Well, we had quite an hour of uncertainty this morning, at 7:30am, the behaviour of one of our data servers changed radically, with no obvious reasons looking at the process list, error log, etc… We’ve done a number of things the past few days to ramp up for a version launch of one of our top games, which included new code, data structures, etc.. along with a change in hardware for the memcached instances.
processes were slowly building up, yet the load was low, and at least some queries certainly were processing. In retrospect I regret not looking at the show engine innodb status as that may have made it much more apparent what was going on, however considering the other two factors, I was first looking at other explanations to do with recent changes in code, the memcached changes, etc..
The head developer mentioned he looked at one of our big tables and it had 2.1 billion rows, however, we had already anticipated the datatype limitation of INT and went through the exercise of changing the primary key column to BIGINT, and so it seemed unlikely this was the cause. However, the number bothered me, and so I took a look as to exactly what is was and certainly it seemed the the table passing the threshold of int (2147483647 signed) exactly conincided with whatever problem we were having.

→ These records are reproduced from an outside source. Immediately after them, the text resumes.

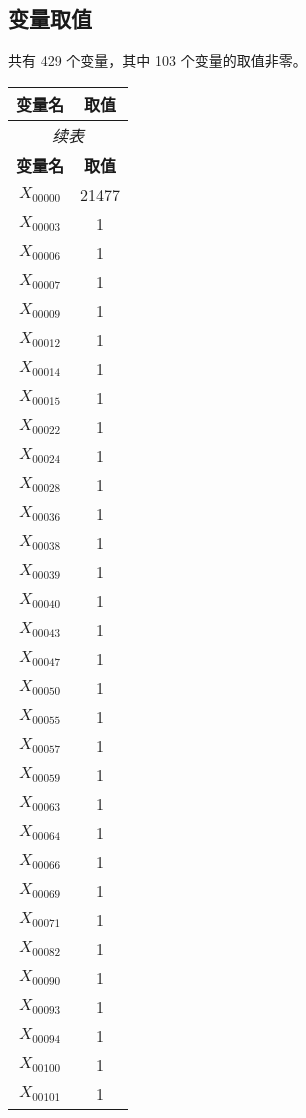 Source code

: \documentclass[a4paper,10pt]{article}
\begin{document}
\subsection{变量取值}

共有 429 个变量，其中 103 个变量的取值非零。

\begin{center}
\begin{longtable}{cc}
\toprule
\textbf{变量名} & \textbf{取值} \\
\midrule
\endfirsthead
\multicolumn{2}{c}{\textit{续表}} \\
\toprule
\textbf{变量名} & \textbf{取值} \\
\midrule
\endhead
\bottomrule
\endfoot
\bottomrule
\endlastfoot
$X_{00000}$ & 21477 \\
$X_{00003}$ & 1 \\
$X_{00006}$ & 1 \\
$X_{00007}$ & 1 \\
$X_{00009}$ & 1 \\
$X_{00012}$ & 1 \\
$X_{00014}$ & 1 \\
$X_{00015}$ & 1 \\
$X_{00022}$ & 1 \\
$X_{00024}$ & 1 \\
$X_{00028}$ & 1 \\
$X_{00036}$ & 1 \\
$X_{00038}$ & 1 \\
$X_{00039}$ & 1 \\
$X_{00040}$ & 1 \\
$X_{00043}$ & 1 \\
$X_{00047}$ & 1 \\
$X_{00050}$ & 1 \\
$X_{00055}$ & 1 \\
$X_{00057}$ & 1 \\
$X_{00059}$ & 1 \\
$X_{00063}$ & 1 \\
$X_{00064}$ & 1 \\
$X_{00066}$ & 1 \\
$X_{00069}$ & 1 \\
$X_{00071}$ & 1 \\
$X_{00082}$ & 1 \\
$X_{00090}$ & 1 \\
$X_{00093}$ & 1 \\
$X_{00094}$ & 1 \\
$X_{00100}$ & 1 \\
$X_{00101}$ & 1 \\

\end{longtable}
\end{center}
\end{document}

Looking at the processlist, sure enough there were many queries that were acting on the id 2147483647 (about 10% of the total queries). So what could be the problem? We use a lot of stored procedures to minimize network traffic, and the developer then remembered that in the stored procedure declarations the primary key was defined as INT, not BIGINT. All incoming queries (and new users) were getting a truncated max value of 2147483647 limited by the stored procedure, not the table. All users before 7:30am were processing normally albeit much more slowly, anyone signing up after 7:30am was hammering the same row, thus the slow query build up and of course contention due to the hotspot.
What’s scary is the dumb luck of us discovering this sooner than much later I never would have looked at the row count thinking it was a problem already solved. I’d like to think an eventual show engine innodb status would have revealed the row level locking on that id. Apologies to the user assigned id 2147483647 for their game data, I can’t imagine what the game experience must have been like for them.